*Work order*. Pull every line with the word "network" out of the entries below.

========================

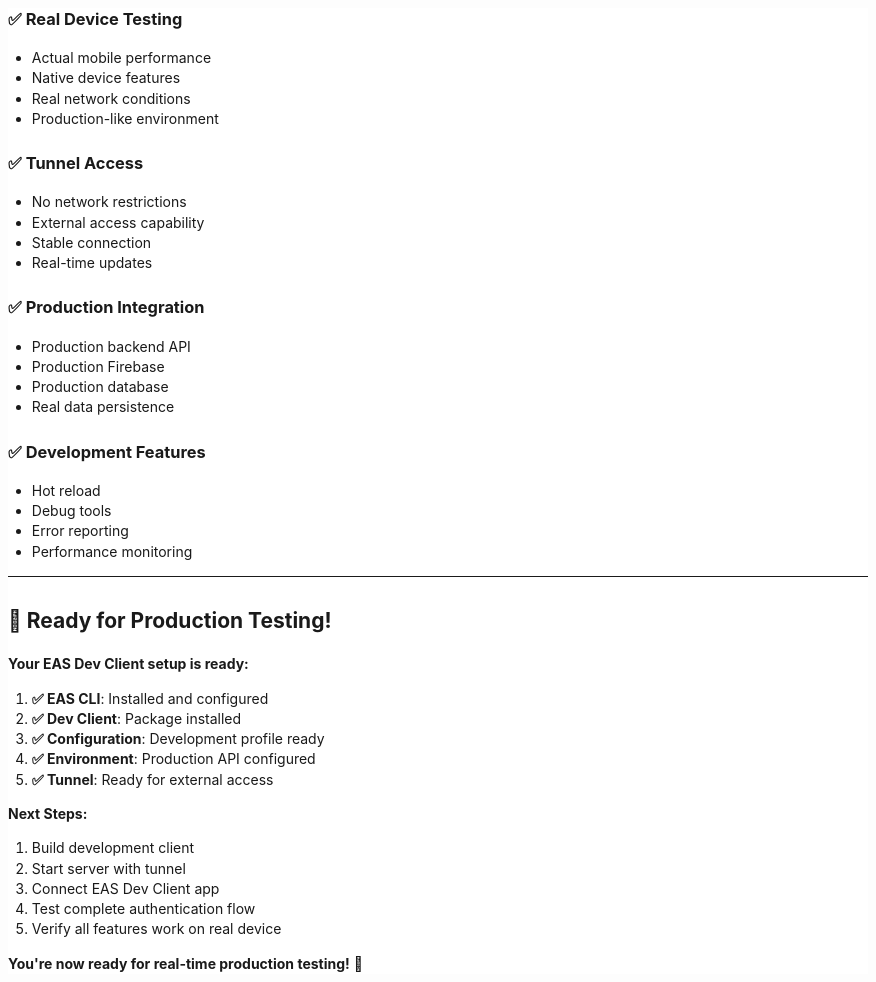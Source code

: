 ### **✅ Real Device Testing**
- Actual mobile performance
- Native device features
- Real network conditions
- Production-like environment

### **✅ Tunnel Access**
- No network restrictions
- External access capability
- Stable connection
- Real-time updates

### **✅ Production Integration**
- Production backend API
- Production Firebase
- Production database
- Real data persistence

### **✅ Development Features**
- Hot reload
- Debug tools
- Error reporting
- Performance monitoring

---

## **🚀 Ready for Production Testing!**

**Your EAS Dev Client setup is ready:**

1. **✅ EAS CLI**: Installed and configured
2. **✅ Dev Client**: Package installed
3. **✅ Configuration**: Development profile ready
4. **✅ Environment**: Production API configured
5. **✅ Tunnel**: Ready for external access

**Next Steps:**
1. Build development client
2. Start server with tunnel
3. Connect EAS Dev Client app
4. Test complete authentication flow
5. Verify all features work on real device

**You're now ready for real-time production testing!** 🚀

========================

*Finished exercise*.
- Real network conditions
- No network restrictions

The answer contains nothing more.